Over my lifetime the word ‘cripple’ has transformed into ‘handicapped’, then ‘disabled’, then ‘person with a disability’. It never took long for the pity and contempt attached to the discarded term to taint the new one. Another persistent element was the stereotype of the ‘brave cripple’, seldom explicitly voiced, but implied by extravagant praise for activities the able-bodied achieved without comment. Books and movies on this theme continue to rake in dollars.
From age sixty-five onwards, publicly funded support for people with disabilities changes its name to ‘aged care’. Its focus changes to helping us stay in our homes rather than move around our neighbourhood. Younger disabled people receive outdoor wheelchairs and car adaptations to help them go to work or study; but we seniors are only given devices that help us move around our homes. With this narrowing of support, we risk being saddled with that most limiting term of all – ‘housebound’.

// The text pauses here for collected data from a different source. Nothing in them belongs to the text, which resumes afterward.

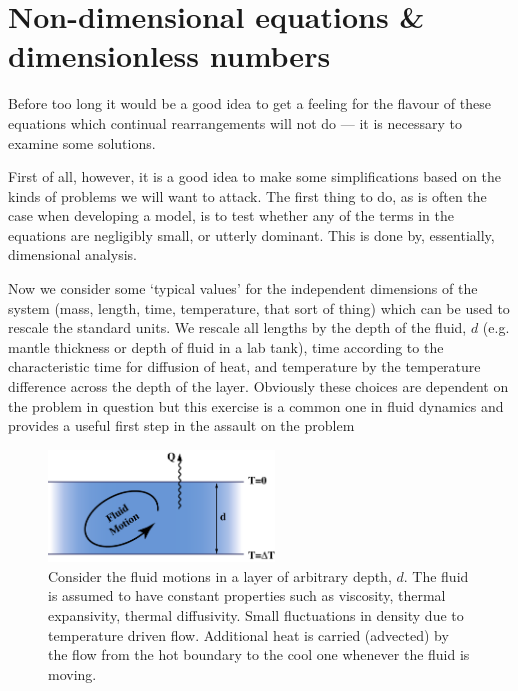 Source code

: \documentclass[10pt]{article}
\begin{document}
	\section{Non-dimensional equations \& dimensionless numbers}
	

	
	Before too long it would be a good idea to get a feeling for the 
	flavour of these equations which continual rearrangements will not
	do — it is necessary to examine some solutions. 
	
	First of all, however, it is a good idea to make some simplifications
	based on the kinds of problems we will want to attack. The first
	thing to do, as is often the case when developing a model, is to
	test whether any of the terms in the equations are negligibly
	small, or utterly dominant.  This is done by, essentially, dimensional
	analysis.
	
	Now we consider some `typical values' for the independent
	dimensions of the system (mass, length, time, temperature, that sort of thing) which
	can be used to rescale the standard units.  We rescale all lengths
	by the depth of the fluid, $d$ (e.g. mantle thickness or depth of 
	fluid in a lab tank),  time according to the characteristic time for 
	diffusion of heat, and temperature by the temperature difference 
	across the depth of the layer. Obviously these choices are 
	dependent on the problem in question but this exercise is
	a common one in fluid dynamics and provides a useful first
	step in the assault on the problem
	
		\begin{figure}[h]
			\begin{center}
				\includegraphics[width=60mm]{Diagrams/layer}				
				\caption[]{Consider the fluid motions in a layer of arbitrary depth, $d$. The fluid
				is assumed to have constant properties such as viscosity, thermal expansivity,
				thermal diffusivity. Small fluctuations in density due to temperature driven flow.
				Additional heat is carried (advected) by the flow from the hot boundary to the
				cool one whenever the fluid is moving.}
			\end{center}	
		\end{figure}
	
\end{document}
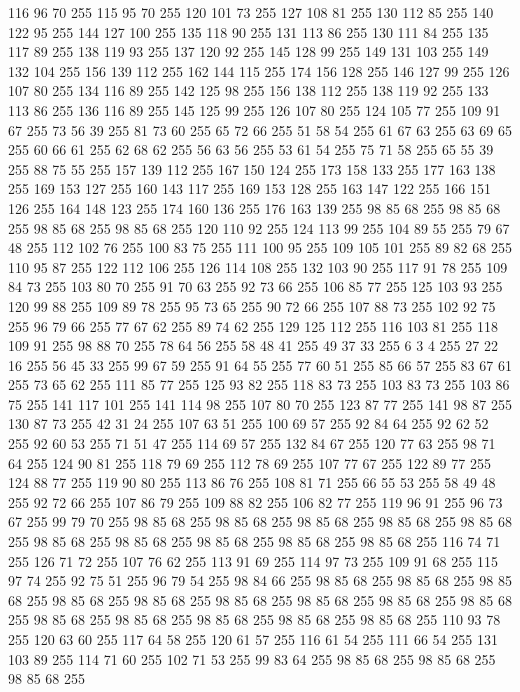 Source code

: 116 96 70 255 115 95 70 255 120 101 73 255 127 108 81 255 130 112 85 255 140 122 95 255 144 127 100 255 135 118 90 255 131 113 86 255 130 111 84 255 135 117 89 255 138 119 93 255 137 120 92 255 145 128 99 255 149 131 103 255 149 132 104 255 156 139 112 255 162 144 115 255 174 156 128 255 146 127 99 255 126 107 80 255 134 116 89 255 142 125 98 255 156 138 112 255 138 119 92 255 133 113 86 255 136 116 89 255 145 125 99 255 126 107 80 255 124 105 77 255 109 91 67 255 73 56 39 255 81 73 60 255 65 72 66 255 51 58 54 255 61 67 63 255 63 69 65 255 60 66 61 255 62 68 62 255 56 63 56 255 53 61 54 255 75 71 58 255 65 55 39 255 88 75 55 255 157 139 112 255 167 150 124 255 173 158 133 255 177 163 138 255 169 153 127 255 160 143 117 255 169 153 128 255 163 147 122 255 166 151 126 255 164 148 123 255 174 160 136 255 176 163 139 255 98 85 68 255 98 85 68 255 98 85 68 255 98 85 68 255 120 110 92 255 124 113 99 255 104 89 55 255 79 67 48 255
112 102 76 255 100 83 75 255 111 100 95 255 109 105 101 255 89 82 68 255 110 95 87 255 122 112 106 255 126 114 108 255 132 103 90 255 117 91 78 255 109 84 73 255 103 80 70 255 91 70 63 255 92 73 66 255 106 85 77 255 125 103 93 255 120 99 88 255 109 89 78 255 95 73 65 255 90 72 66 255 107 88 73 255 102 92 75 255 96 79 66 255 77 67 62 255 89 74 62 255 129 125 112 255 116 103 81 255 118 109 91 255 98 88 70 255 78 64 56 255 58 48 41 255 49 37 33 255 6 3 4 255 27 22 16 255 56 45 33 255 99 67 59 255 91 64 55 255 77 60 51 255 85 66 57 255 83 67 61 255 73 65 62 255 111 85 77 255 125 93 82 255 118 83 73 255 103 83 73 255 103 86 75 255 141 117 101 255 141 114 98 255 107 80 70 255 123 87 77 255 141 98 87 255 130 87 73 255 42 31 24 255 107 63 51 255 100 69 57 255 92 84 64 255 92 62 52 255 92 60 53 255 71 51 47 255 114 69 57 255 132 84 67 255 120 77 63 255 98 71 64 255 124 90 81 255
118 79 69 255 112 78 69 255 107 77 67 255 122 89 77 255 124 88 77 255 119 90 80 255 113 86 76 255 108 81 71 255 66 55 53 255 58 49 48 255 92 72 66 255 107 86 79 255 109 88 82 255 106 82 77 255 119 96 91 255 96 73 67 255 99 79 70 255 98 85 68 255 98 85 68 255 98 85 68 255 98 85 68 255 98 85 68 255 98 85 68 255 98 85 68 255 98 85 68 255 98 85 68 255 98 85 68 255 116 74 71 255 126 71 72 255 107 76 62 255 113 91 69 255 114 97 73 255 109 91 68 255 115 97 74 255 92 75 51 255 96 79 54 255 98 84 66 255 98 85 68 255 98 85 68 255 98 85 68 255 98 85 68 255 98 85 68 255 98 85 68 255 98 85 68 255 98 85 68 255 98 85 68 255 98 85 68 255 98 85 68 255 98 85 68 255 98 85 68 255 98 85 68 255 110 93 78 255 120 63 60 255 117 64 58 255 120 61 57 255 116 61 54 255 111 66 54 255 131 103 89 255 114 71 60 255 102 71 53 255 99 83 64 255 98 85 68 255 98 85 68 255 98 85 68 255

The condition of being literally housebound is not nearly as rare as it should be. After we leave the work force, loneliness and depression become likelier every year as siblings and close friends die, move away or go into care. Progressive closures of local bank and retail branches and their replacement with internet-only transactions don’t help. Total Mobility Taxis have a top limit to their subsidy that renders inter-village travel too expensive for seniors whose income is limited to national superannuation.

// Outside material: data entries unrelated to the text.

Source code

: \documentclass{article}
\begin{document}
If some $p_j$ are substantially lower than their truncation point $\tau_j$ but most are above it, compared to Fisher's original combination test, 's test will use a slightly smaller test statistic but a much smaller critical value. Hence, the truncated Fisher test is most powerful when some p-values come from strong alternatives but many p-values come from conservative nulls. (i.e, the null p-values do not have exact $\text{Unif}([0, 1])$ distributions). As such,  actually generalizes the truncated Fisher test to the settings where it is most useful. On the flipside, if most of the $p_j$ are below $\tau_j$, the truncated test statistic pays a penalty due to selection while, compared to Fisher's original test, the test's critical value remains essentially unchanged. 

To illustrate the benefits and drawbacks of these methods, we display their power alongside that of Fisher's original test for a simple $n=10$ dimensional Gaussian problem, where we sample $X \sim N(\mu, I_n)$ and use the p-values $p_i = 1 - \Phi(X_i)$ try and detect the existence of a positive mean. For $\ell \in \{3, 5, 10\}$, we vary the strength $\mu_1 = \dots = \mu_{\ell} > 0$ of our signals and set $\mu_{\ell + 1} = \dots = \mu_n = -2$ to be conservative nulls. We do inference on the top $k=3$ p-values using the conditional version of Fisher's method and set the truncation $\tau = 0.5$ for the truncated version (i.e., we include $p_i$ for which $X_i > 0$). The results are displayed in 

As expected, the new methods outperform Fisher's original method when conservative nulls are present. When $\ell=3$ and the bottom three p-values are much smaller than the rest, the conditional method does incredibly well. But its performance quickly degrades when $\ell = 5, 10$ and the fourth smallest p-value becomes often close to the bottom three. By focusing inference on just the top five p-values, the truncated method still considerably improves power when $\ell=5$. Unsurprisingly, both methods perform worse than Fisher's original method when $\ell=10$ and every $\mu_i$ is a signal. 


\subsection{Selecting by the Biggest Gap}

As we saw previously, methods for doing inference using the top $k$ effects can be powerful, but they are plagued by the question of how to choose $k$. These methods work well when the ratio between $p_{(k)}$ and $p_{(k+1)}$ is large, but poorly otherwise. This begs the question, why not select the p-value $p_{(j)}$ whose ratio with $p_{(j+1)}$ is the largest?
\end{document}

In old age we need mobility within the community as much as we did when we were engaged in an education and a career. We still have experience and skills we can contribute to the community at less cost than paid workers, even after subtracting the cost of mobility aids.
I am much more than any word characterising me solely by my disabilities (now numbering three) and my eighty-four years. I am infinitely more than the multiplication, trigonometry, chemistry, physics, geography, anthropology and history of my genes, life experiences and choices. The universe inside my skull is different from that inside any other head on Earth. It will die with me, leaving traces behind in other lives and minds for better or for worse.
No one knows what relationship their internal universe bears to the ‘real’ one our senses, instruments, imagination and research have revealed to date. Objects look three-dimensional to me only because my two eyes are set in a way peculiar to my own and a few other species. The precise way I see colours is not to be shared by all, maybe even many other people.
The complexity and essential unknowability of natural phenomena and other human beings gives birth to a universal urge to classify, simplify, label and polarise the world around us. Beautiful and ugly, good and bad, able and disabled, weak and strong, winning and losing, are all human constructs whose definitions and borders vary according to the definer’s culture, religion, locality and era.
I had a fourth nickname at school that I didn’t mind: Dictionary. The five months I spent unable to do much else but read gave me a lasting love of words. Just as a stick can aid walking and oratory, or be used to hit someone; so words can be liberating or limiting. Stereotyping can be taken to the length of holocaust, ‘ethnic cleansing’ and killing fields. Alternatively words can be used as Homer, Milton and Shakespeare used them – to convey universal insights that illuminate and enrich human life.